The Space Shuttle touched down at Cape Canaveral, Florida this week ending an iconic age of space travel for the US. Our lifetime was marked by the development of this program - the narrative of "normalizing" space travel followed us through childhood. We can remember where we were for both the Columbia and Challenger disasters. We watched technology unfold in practical terms as the space program morphed and grew with reusable transportation into space.

And the generation right before ours marked time through Sputnik and the Apollo missions. The space race. The realization of accomplishments once only the fantasy world of Buck Rogers.
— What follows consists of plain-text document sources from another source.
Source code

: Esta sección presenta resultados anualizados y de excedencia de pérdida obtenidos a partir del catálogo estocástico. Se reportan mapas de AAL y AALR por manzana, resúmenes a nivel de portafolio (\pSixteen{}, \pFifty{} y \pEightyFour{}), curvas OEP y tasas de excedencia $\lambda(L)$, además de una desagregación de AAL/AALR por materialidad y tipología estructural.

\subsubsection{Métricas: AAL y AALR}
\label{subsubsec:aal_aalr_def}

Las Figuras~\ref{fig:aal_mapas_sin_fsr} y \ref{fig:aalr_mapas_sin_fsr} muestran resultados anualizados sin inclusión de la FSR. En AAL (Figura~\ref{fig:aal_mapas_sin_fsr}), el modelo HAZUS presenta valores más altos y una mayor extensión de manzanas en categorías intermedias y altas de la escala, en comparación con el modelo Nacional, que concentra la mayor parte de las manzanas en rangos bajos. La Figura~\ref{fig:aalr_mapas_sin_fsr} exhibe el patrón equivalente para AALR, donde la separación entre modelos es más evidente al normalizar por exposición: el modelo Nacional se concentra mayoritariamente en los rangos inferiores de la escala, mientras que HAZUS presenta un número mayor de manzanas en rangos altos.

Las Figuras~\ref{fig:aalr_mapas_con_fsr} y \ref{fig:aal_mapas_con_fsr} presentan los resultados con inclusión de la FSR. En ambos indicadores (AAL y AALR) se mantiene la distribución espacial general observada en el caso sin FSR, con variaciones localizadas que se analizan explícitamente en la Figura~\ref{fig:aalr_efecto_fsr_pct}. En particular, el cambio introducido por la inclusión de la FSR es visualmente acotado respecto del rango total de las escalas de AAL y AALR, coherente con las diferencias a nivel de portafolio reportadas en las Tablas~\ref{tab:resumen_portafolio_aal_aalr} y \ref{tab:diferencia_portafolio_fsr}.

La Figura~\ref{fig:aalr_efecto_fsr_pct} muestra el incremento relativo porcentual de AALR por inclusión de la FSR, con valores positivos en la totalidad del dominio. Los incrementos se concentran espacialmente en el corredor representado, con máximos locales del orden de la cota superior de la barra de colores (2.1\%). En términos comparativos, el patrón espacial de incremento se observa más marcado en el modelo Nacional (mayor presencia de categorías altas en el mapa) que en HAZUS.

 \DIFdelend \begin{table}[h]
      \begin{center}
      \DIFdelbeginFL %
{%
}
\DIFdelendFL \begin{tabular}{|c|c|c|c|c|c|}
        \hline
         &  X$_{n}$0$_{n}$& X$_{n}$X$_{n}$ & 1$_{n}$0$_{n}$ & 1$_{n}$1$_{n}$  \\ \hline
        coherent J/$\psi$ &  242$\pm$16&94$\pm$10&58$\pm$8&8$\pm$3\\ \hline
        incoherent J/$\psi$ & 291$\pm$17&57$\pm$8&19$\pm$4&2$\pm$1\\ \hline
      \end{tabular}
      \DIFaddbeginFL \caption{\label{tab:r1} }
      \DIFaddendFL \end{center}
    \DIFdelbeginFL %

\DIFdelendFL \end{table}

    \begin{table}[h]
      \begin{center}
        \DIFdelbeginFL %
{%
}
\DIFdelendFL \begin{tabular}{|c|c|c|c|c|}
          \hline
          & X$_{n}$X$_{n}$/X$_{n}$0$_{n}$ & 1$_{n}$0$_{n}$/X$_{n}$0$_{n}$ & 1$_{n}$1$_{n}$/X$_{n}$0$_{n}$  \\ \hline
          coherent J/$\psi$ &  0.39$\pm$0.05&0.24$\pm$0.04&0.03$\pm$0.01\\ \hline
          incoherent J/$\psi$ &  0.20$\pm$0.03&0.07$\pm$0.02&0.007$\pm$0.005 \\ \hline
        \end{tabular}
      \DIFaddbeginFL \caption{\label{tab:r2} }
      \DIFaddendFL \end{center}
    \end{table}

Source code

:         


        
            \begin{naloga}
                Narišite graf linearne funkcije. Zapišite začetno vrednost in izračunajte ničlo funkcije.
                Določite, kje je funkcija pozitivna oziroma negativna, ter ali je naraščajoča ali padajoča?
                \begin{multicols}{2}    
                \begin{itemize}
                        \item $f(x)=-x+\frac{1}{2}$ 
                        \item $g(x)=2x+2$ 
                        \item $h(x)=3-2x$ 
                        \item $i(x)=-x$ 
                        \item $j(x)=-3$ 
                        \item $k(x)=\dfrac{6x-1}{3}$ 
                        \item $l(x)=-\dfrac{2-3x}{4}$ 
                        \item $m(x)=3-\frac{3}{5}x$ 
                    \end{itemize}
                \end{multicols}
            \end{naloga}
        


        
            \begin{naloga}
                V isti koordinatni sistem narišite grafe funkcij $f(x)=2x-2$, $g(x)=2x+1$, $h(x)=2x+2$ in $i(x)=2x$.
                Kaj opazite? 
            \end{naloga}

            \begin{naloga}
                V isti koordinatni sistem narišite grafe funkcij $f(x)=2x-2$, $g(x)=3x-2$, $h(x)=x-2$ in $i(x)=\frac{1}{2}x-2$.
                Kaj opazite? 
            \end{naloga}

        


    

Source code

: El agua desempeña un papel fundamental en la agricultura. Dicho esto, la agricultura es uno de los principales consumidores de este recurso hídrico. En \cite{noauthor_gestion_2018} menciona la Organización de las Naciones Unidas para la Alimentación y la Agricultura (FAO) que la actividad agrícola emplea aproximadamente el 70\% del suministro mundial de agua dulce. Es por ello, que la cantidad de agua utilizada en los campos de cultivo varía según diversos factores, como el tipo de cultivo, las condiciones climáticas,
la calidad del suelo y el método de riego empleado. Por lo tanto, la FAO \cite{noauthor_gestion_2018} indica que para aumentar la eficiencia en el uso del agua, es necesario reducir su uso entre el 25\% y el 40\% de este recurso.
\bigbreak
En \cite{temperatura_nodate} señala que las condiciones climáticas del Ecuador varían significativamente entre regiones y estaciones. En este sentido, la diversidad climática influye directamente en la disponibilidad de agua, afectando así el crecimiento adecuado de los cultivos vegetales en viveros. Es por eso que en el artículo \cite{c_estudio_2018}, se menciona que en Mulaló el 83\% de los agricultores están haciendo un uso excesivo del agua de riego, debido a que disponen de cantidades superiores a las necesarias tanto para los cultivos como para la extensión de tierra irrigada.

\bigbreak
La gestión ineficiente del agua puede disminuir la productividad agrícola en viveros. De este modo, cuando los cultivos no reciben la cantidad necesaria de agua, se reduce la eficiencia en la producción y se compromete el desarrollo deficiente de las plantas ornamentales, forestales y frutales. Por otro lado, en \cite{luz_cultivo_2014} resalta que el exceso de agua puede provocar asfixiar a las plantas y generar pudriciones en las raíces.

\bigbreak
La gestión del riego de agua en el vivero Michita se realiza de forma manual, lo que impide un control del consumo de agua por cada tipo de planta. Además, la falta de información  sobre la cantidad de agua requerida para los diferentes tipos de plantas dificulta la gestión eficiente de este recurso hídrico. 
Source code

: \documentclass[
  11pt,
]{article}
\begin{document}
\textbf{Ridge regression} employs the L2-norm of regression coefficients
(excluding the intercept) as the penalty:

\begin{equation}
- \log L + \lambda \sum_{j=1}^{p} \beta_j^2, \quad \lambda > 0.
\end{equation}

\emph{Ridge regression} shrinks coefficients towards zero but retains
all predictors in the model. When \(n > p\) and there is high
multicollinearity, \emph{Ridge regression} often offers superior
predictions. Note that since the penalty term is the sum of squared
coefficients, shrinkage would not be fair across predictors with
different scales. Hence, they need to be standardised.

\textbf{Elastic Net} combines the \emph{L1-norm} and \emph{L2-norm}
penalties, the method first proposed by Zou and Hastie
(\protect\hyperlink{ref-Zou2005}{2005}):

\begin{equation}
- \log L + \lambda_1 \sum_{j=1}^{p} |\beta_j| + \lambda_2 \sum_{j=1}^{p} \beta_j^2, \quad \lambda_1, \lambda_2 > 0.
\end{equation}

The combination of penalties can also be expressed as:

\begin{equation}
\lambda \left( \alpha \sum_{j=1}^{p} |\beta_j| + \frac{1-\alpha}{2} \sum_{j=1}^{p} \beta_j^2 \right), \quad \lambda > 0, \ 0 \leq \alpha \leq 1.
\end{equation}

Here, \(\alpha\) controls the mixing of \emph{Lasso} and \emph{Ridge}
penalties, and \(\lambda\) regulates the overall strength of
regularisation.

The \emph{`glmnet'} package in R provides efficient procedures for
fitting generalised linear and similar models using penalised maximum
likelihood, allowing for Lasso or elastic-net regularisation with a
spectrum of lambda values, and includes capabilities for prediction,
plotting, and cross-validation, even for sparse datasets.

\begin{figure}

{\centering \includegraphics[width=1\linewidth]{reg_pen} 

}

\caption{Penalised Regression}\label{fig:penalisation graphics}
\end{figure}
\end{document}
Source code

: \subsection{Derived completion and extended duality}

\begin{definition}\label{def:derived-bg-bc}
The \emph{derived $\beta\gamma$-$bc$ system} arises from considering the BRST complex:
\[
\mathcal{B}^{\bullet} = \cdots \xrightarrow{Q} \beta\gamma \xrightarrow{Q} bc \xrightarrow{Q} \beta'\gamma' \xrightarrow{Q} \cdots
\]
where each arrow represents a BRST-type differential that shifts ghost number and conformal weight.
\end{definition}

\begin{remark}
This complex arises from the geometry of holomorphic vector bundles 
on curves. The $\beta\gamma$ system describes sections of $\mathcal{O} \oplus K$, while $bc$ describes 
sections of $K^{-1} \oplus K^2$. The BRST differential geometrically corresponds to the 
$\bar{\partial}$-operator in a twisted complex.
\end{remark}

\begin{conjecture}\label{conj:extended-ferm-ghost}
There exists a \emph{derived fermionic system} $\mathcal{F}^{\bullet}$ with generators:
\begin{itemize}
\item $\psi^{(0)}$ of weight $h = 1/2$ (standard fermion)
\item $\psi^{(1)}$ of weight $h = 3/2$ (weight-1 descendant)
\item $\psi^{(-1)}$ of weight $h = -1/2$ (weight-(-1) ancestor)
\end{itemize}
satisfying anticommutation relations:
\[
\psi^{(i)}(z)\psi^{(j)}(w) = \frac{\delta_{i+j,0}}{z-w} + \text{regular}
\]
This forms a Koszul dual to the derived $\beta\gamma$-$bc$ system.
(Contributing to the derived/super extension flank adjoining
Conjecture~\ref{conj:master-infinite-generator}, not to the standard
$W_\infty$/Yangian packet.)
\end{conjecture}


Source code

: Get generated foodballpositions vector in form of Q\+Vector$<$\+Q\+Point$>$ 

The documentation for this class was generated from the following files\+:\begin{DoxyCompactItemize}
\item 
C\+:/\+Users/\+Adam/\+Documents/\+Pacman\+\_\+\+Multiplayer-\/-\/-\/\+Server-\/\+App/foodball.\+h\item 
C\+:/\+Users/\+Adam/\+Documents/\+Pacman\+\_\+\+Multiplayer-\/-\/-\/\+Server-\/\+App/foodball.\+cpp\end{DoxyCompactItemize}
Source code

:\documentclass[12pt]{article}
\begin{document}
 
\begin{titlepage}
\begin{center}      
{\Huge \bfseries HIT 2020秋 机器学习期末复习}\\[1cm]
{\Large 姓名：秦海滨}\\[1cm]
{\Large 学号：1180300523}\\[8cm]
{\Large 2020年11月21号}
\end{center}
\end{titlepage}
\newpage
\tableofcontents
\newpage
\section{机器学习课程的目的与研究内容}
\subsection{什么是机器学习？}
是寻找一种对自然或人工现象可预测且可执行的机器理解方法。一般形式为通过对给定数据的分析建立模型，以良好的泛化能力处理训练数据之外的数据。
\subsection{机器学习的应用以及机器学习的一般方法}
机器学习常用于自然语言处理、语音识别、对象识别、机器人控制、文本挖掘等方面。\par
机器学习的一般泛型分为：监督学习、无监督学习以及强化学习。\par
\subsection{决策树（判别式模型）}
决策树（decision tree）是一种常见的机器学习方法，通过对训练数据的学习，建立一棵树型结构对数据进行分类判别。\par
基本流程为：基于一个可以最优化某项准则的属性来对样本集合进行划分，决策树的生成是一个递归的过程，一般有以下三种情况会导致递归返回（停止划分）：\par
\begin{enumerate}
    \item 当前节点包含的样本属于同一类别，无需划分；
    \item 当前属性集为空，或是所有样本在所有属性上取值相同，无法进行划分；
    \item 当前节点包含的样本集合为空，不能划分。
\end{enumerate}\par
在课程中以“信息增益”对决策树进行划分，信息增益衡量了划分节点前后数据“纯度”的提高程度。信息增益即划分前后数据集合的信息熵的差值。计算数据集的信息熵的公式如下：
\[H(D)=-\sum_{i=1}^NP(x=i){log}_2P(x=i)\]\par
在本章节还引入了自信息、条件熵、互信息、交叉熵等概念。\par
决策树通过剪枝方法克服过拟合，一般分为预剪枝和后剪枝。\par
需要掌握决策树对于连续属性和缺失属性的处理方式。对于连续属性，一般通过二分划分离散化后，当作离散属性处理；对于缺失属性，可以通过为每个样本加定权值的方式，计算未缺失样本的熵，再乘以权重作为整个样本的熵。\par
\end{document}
At some point, a journey into space was beyond our collective human imagination. But not anymore. Over time, the unimaginable was imagined and realized.

And if we look just at technology, we can point to so many examples of this. A friend was pondering her new external hard drive with a terabyte of capacity. Remember when 64K was "all that?"

There is a special element of the unimaginable that connects God's work in the scripture readings this week. And it has us wondering, can we ever really begin to fathom the God of creation? Can we anticipate the "next big thing?" Or are we going to always be amazed and surprised by God's movement - some of which seems like gift, some of which seems like tragedy?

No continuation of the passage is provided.